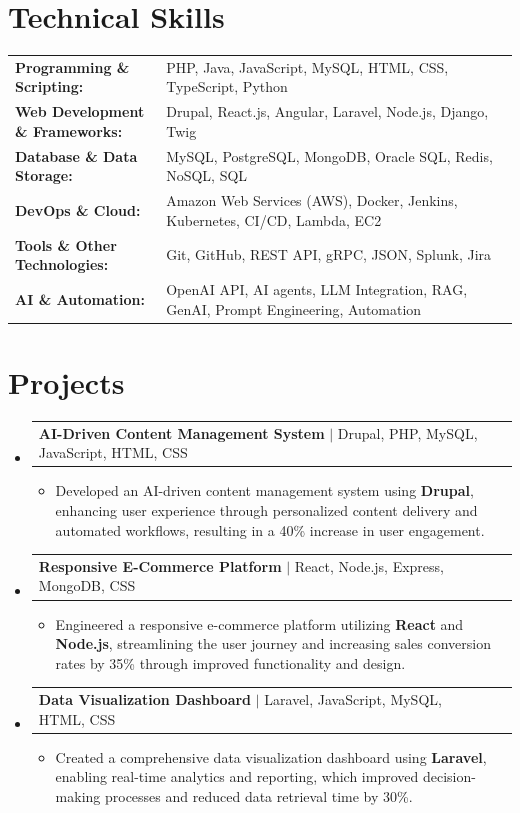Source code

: \documentclass[letterpaper,10pt]{article}
\makeatletter
\newcommand{\resumeItem}[1]{
  \item{\fontsize{8pt}{9pt}\selectfont
    #1 \vspace{-3pt}
  }
}
\newcommand{\resumeProjectHeading}[2]{
    \item
    \begin{tabular*}{1.001\textwidth}{l@{\extracolsep{\fill}}r}
      \fontsize{8.5pt}{10pt}#1 & \textbf{\fontsize{8.5pt}{10pt} #2}\\
    \end{tabular*}\vspace{-7pt}
}
\newcommand{\resumeSubHeadingListStart}{\begin{itemize}[leftmargin=0pt, label={}]}
\newcommand{\resumeSubHeadingListEnd}{\end{itemize}}
\newcommand{\resumeItemListStart}{\begin{itemize}[leftmargin=*]}
\newcommand{\resumeItemListEnd}{\end{itemize}\vspace{-5pt}}
\makeatother
\begin{document}
\section{Technical Skills}
        \vspace{-14pt}
        \begin{table}[h]
            \fontsize{8pt}{9pt}\selectfont
            \begin{tabular}{p{0.3\linewidth} p{0.7\linewidth}}
                \textbf{Programming \& Scripting:} & PHP, Java, JavaScript, MySQL, HTML, CSS, TypeScript, Python \\
                \textbf{Web Development \& Frameworks:} & Drupal, React.js, Angular, Laravel, Node.js, Django, Twig \\
                \textbf{Database \& Data Storage:} & MySQL, PostgreSQL, MongoDB, Oracle SQL, Redis, NoSQL, SQL \\
                \textbf{DevOps \& Cloud:} & Amazon Web Services (AWS), Docker, Jenkins, Kubernetes, CI/CD, Lambda, EC2 \\
                \textbf{Tools \& Other Technologies:} & Git, GitHub, REST API, gRPC, JSON, Splunk, Jira \\
                \textbf{AI \& Automation:} & OpenAI API, AI agents, LLM Integration, RAG, GenAI, Prompt Engineering, Automation \\
            \end{tabular}
        \end{table}
 \vspace{-18pt}

\section{Projects}
    \vspace{-5pt}
    \resumeSubHeadingListStart
          \resumeProjectHeading
            {\textbf{AI-Driven Content Management System} $|$ Drupal, PHP, MySQL, JavaScript, HTML, CSS}{}
            \resumeItemListStart
                \resumeItem{Developed an AI-driven content management system using \textbf{Drupal}, enhancing user experience through personalized content delivery and automated workflows, resulting in a 40\% increase in user engagement.}
            \resumeItemListEnd
        \vspace{-12pt}
    
        \resumeProjectHeading
            {\textbf{Responsive E-Commerce Platform} $|$ React, Node.js, Express, MongoDB, CSS}{}
        \resumeItemListStart
                \resumeItem{Engineered a responsive e-commerce platform utilizing \textbf{React} and \textbf{Node.js}, streamlining the user journey and increasing sales conversion rates by 35\% through improved functionality and design.}
        \resumeItemListEnd
      \vspace{-12pt}
      \resumeProjectHeading
        {\textbf{Data Visualization Dashboard} $|$ Laravel, JavaScript, MySQL, HTML, CSS}{}
    \resumeItemListStart
            \resumeItem{Created a comprehensive data visualization dashboard using \textbf{Laravel}, enabling real-time analytics and reporting, which improved decision-making processes and reduced data retrieval time by 30\%.}
    \resumeItemListEnd
    \resumeSubHeadingListEnd
\end{document}
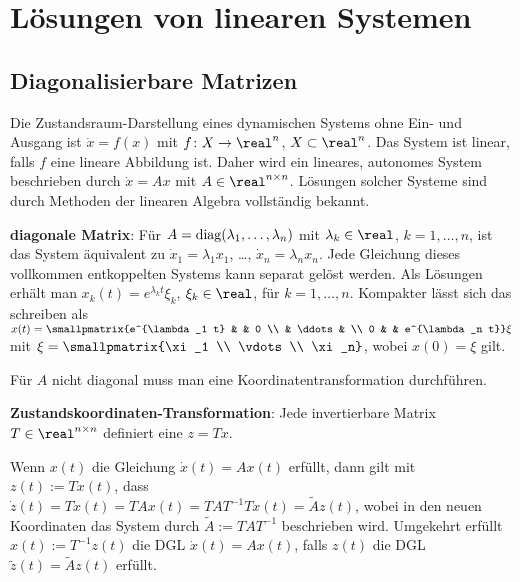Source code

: \chapter{%
    Lösungen von linearen Systemen%
}

\section{%
    Diagonalisierbare Matrizen%
}

Die Zustandsraum-Darstellung eines dynamischen Systems ohne Ein- und Ausgang ist
$\dot{x} = f(x)$ mit $f\colon X \rightarrow \real^n$, $X \subset \real^n$.
Das System ist linear, falls $f$ eine lineare Abbildung ist.
Daher wird ein lineares, autonomes System beschrieben durch $\dot{x} = Ax$ mit
$A \in \real^{n \times n}$.
Lösungen solcher Systeme sind durch Methoden der linearen Algebra vollständig bekannt.

\linie

\textbf{diagonale Matrix}:
Für $A = \operatorname{diag}(\lambda_1, \dotsc, \lambda_n)$ mit $\lambda_k \in \real$, $k = 1, \dotsc, n$,
ist das System äquivalent zu $\dot{x}_1 = \lambda_1 x_1$, \dots, $\dot{x}_n = \lambda_n x_n$.
Jede Gleichung dieses vollkommen entkoppelten Systems kann separat gelöst werden.
Als Lösungen erhält man $x_k(t) = e^{\lambda_k t} \xi_k$, $\xi_k \in \real$, für
$k = 1, \dotsc, n$.
Kompakter lässt sich das schreiben als
$x(t) = \smallpmatrix{e^{\lambda_1 t} & & 0 \\ & \ddots & \\ 0 & & e^{\lambda_n t}} \xi$ mit
$\xi = \smallpmatrix{\xi_1 \\ \vdots \\ \xi_n}$, wobei $x(0) = \xi$ gilt.

\linie

Für $A$ nicht diagonal muss man eine Koordinatentransformation durchführen.

\textbf{Zustandskoordinaten-Transformation}:
Jede invertierbare Matrix $T \in \real^{n \times n}$ definiert eine
 $z = Tx$.

Wenn $x(t)$ die Gleichung $\dot{x}(t) = Ax(t)$ erfüllt, dann gilt mit $z(t) := Tx(t)$, dass\\
$\dot{z}(t) = T\dot{x}(t) = TAx(t) = TAT^{-1} Tx(t) = \widetilde{A} z(t)$,
wobei in den neuen Koordinaten das System durch $\widetilde{A} := TAT^{-1}$ beschrieben wird.
Umgekehrt erfüllt $x(t) := T^{-1} z(t)$ die DGL $\dot{x}(t) = Ax(t)$, falls
$z(t)$ die DGL $\widetilde{z}(t) = \widetilde{A} z(t)$ erfüllt.

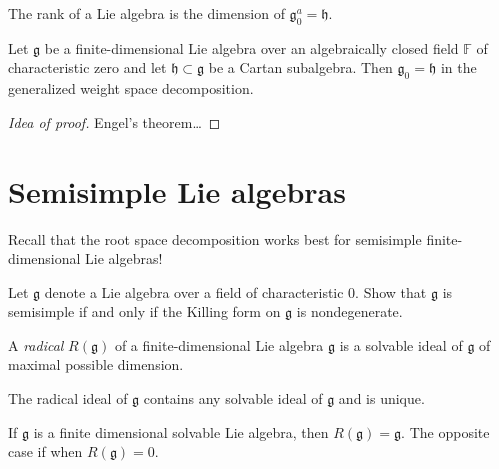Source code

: \begin{remark}
\label{remark-rank-dimen-subal}
The rank of a Lie algebra is the dimension of
$\mathfrak{g}_0^a=\mathfrak{h}$.
\end{remark}

\begin{proposition}
\label{proposition-g0-equal-h-any-carta}
Let $\mathfrak{g}$ be a finite-dimensional
Lie algebra over
an algebraically closed field $\mathbb{F}$ of
characteristic zero
and let $\mathfrak{h}\subset\mathfrak{g}$ be
a Cartan subalgebra.
Then $\mathfrak{g}_0=\mathfrak{h}$ in the
generalized
weight space decomposition.
\end{proposition}

\begin{proof}[Idea of proof]
Engel's theorem…
\end{proof}



\section{Semisimple Lie algebras}
\label{section-semisimple-Lie-algebras}

\noindent
Recall that the root space decomposition
works best for semisimple finite-dimensional
Lie algebras!

\begin{exercise}
\label{exercise-semis-iff-killi-nonde}
\begin{reference}
\cite[Exercise 12.1]{KLAL}
\end{reference}
Let $\mathfrak{g}$ denote a Lie algebra over
a field of characteristic 0.
Show that $\mathfrak{g}$ is semisimple if and
only if
the Killing form on $\mathfrak{g}$ is
nondegenerate.
\end{exercise}

\begin{definition}
\label{definition-radical}
A {\it radical} $R(\mathfrak{g})$ of a
finite-dimensional Lie algebra
$\mathfrak{g}$ is a solvable ideal of
$\mathfrak{g}$ of maximal possible
dimension.
\end{definition}

\begin{proposition}
\label{proposition-radic-ideal-conta-any}
The radical ideal of $\mathfrak{g}$ contains
any solvable ideal of
$\mathfrak{g}$ and is unique.
\end{proposition}

If $\mathfrak{g}$ is a finite dimensional
solvable Lie algebra,
then $R(\mathfrak{g})=\mathfrak{g}$.
The opposite case if when
$R(\mathfrak{g})=0$.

▬▬▬▬▬▬▬▬▬▬

Assigned task
Would you repeat the entries exactly, keeping the images out?

Answer for the task
Source code

: \documentclass[letterpaper,10pt]{article}
\makeatletter
\newcommand{\resumeItem}[1]{
  \item{\fontsize{8pt}{9pt}\selectfont
    #1 \vspace{-3pt}
  }
}
\newcommand{\resumeProjectHeading}[2]{
    \item
    \begin{tabular*}{1.001\textwidth}{l@{\extracolsep{\fill}}r}
      \fontsize{8.5pt}{10pt}#1 & \textbf{\fontsize{8.5pt}{10pt} #2}\\
    \end{tabular*}\vspace{-7pt}
}
\newcommand{\resumeSubHeadingListStart}{\begin{itemize}[leftmargin=0pt, label={}]}
\newcommand{\resumeSubHeadingListEnd}{\end{itemize}}
\newcommand{\resumeItemListStart}{\begin{itemize}[leftmargin=*]}
\newcommand{\resumeItemListEnd}{\end{itemize}\vspace{-5pt}}
\makeatother
\begin{document}
\section{Technical Skills}
        \vspace{-14pt}
        \begin{table}[h]
            \fontsize{8pt}{9pt}\selectfont
            \begin{tabular}{p{0.3\linewidth} p{0.7\linewidth}}
                \textbf{Programming \& Scripting:} & PHP, Java, JavaScript, MySQL, HTML, CSS, TypeScript, Python \\
                \textbf{Web Development \& Frameworks:} & Drupal, React.js, Angular, Laravel, Node.js, Django, Twig \\
                \textbf{Database \& Data Storage:} & MySQL, PostgreSQL, MongoDB, Oracle SQL, Redis, NoSQL, SQL \\
                \textbf{DevOps \& Cloud:} & Amazon Web Services (AWS), Docker, Jenkins, Kubernetes, CI/CD, Lambda, EC2 \\
                \textbf{Tools \& Other Technologies:} & Git, GitHub, REST API, gRPC, JSON, Splunk, Jira \\
                \textbf{AI \& Automation:} & OpenAI API, AI agents, LLM Integration, RAG, GenAI, Prompt Engineering, Automation \\
            \end{tabular}
        \end{table}
 \vspace{-18pt}

\section{Projects}
    \vspace{-5pt}
    \resumeSubHeadingListStart
          \resumeProjectHeading
            {\textbf{AI-Driven Content Management System} $|$ Drupal, PHP, MySQL, JavaScript, HTML, CSS}{}
            \resumeItemListStart
                \resumeItem{Developed an AI-driven content management system using \textbf{Drupal}, enhancing user experience through personalized content delivery and automated workflows, resulting in a 40\% increase in user engagement.}
            \resumeItemListEnd
        \vspace{-12pt}
    
        \resumeProjectHeading
            {\textbf{Responsive E-Commerce Platform} $|$ React, Node.js, Express, MongoDB, CSS}{}
        \resumeItemListStart
                \resumeItem{Engineered a responsive e-commerce platform utilizing \textbf{React} and \textbf{Node.js}, streamlining the user journey and increasing sales conversion rates by 35\% through improved functionality and design.}
        \resumeItemListEnd
      \vspace{-12pt}
      \resumeProjectHeading
        {\textbf{Data Visualization Dashboard} $|$ Laravel, JavaScript, MySQL, HTML, CSS}{}
    \resumeItemListStart
            \resumeItem{Created a comprehensive data visualization dashboard using \textbf{Laravel}, enabling real-time analytics and reporting, which improved decision-making processes and reduced data retrieval time by 30\%.}
    \resumeItemListEnd
    \resumeSubHeadingListEnd
\end{document}
Source code

: \chapter{%
    Lösungen von linearen Systemen%
}

\section{%
    Diagonalisierbare Matrizen%
}

Die Zustandsraum-Darstellung eines dynamischen Systems ohne Ein- und Ausgang ist
$\dot{x} = f(x)$ mit $f\colon X \rightarrow \real^n$, $X \subset \real^n$.
Das System ist linear, falls $f$ eine lineare Abbildung ist.
Daher wird ein lineares, autonomes System beschrieben durch $\dot{x} = Ax$ mit
$A \in \real^{n \times n}$.
Lösungen solcher Systeme sind durch Methoden der linearen Algebra vollständig bekannt.

\linie

\textbf{diagonale Matrix}:
Für $A = \operatorname{diag}(\lambda_1, \dotsc, \lambda_n)$ mit $\lambda_k \in \real$, $k = 1, \dotsc, n$,
ist das System äquivalent zu $\dot{x}_1 = \lambda_1 x_1$, \dots, $\dot{x}_n = \lambda_n x_n$.
Jede Gleichung dieses vollkommen entkoppelten Systems kann separat gelöst werden.
Als Lösungen erhält man $x_k(t) = e^{\lambda_k t} \xi_k$, $\xi_k \in \real$, für
$k = 1, \dotsc, n$.
Kompakter lässt sich das schreiben als
$x(t) = \smallpmatrix{e^{\lambda_1 t} & & 0 \\ & \ddots & \\ 0 & & e^{\lambda_n t}} \xi$ mit
$\xi = \smallpmatrix{\xi_1 \\ \vdots \\ \xi_n}$, wobei $x(0) = \xi$ gilt.

\linie

Für $A$ nicht diagonal muss man eine Koordinatentransformation durchführen.

\textbf{Zustandskoordinaten-Transformation}:
Jede invertierbare Matrix $T \in \real^{n \times n}$ definiert eine
 $z = Tx$.

Wenn $x(t)$ die Gleichung $\dot{x}(t) = Ax(t)$ erfüllt, dann gilt mit $z(t) := Tx(t)$, dass\\
$\dot{z}(t) = T\dot{x}(t) = TAx(t) = TAT^{-1} Tx(t) = \widetilde{A} z(t)$,
wobei in den neuen Koordinaten das System durch $\widetilde{A} := TAT^{-1}$ beschrieben wird.
Umgekehrt erfüllt $x(t) := T^{-1} z(t)$ die DGL $\dot{x}(t) = Ax(t)$, falls
$z(t)$ die DGL $\widetilde{z}(t) = \widetilde{A} z(t)$ erfüllt.

Source code

: \begin{remark}
\label{remark-rank-dimen-subal}
The rank of a Lie algebra is the dimension of
$\mathfrak{g}_0^a=\mathfrak{h}$.
\end{remark}

\begin{proposition}
\label{proposition-g0-equal-h-any-carta}
Let $\mathfrak{g}$ be a finite-dimensional
Lie algebra over
an algebraically closed field $\mathbb{F}$ of
characteristic zero
and let $\mathfrak{h}\subset\mathfrak{g}$ be
a Cartan subalgebra.
Then $\mathfrak{g}_0=\mathfrak{h}$ in the
generalized
weight space decomposition.
\end{proposition}

\begin{proof}[Idea of proof]
Engel's theorem…
\end{proof}



\section{Semisimple Lie algebras}
\label{section-semisimple-Lie-algebras}

\noindent
Recall that the root space decomposition
works best for semisimple finite-dimensional
Lie algebras!

\begin{exercise}
\label{exercise-semis-iff-killi-nonde}
\begin{reference}
\cite[Exercise 12.1]{KLAL}
\end{reference}
Let $\mathfrak{g}$ denote a Lie algebra over
a field of characteristic 0.
Show that $\mathfrak{g}$ is semisimple if and
only if
the Killing form on $\mathfrak{g}$ is
nondegenerate.
\end{exercise}

\begin{definition}
\label{definition-radical}
A {\it radical} $R(\mathfrak{g})$ of a
finite-dimensional Lie algebra
$\mathfrak{g}$ is a solvable ideal of
$\mathfrak{g}$ of maximal possible
dimension.
\end{definition}

\begin{proposition}
\label{proposition-radic-ideal-conta-any}
The radical ideal of $\mathfrak{g}$ contains
any solvable ideal of
$\mathfrak{g}$ and is unique.
\end{proposition}

If $\mathfrak{g}$ is a finite dimensional
solvable Lie algebra,
then $R(\mathfrak{g})=\mathfrak{g}$.
The opposite case if when
$R(\mathfrak{g})=0$.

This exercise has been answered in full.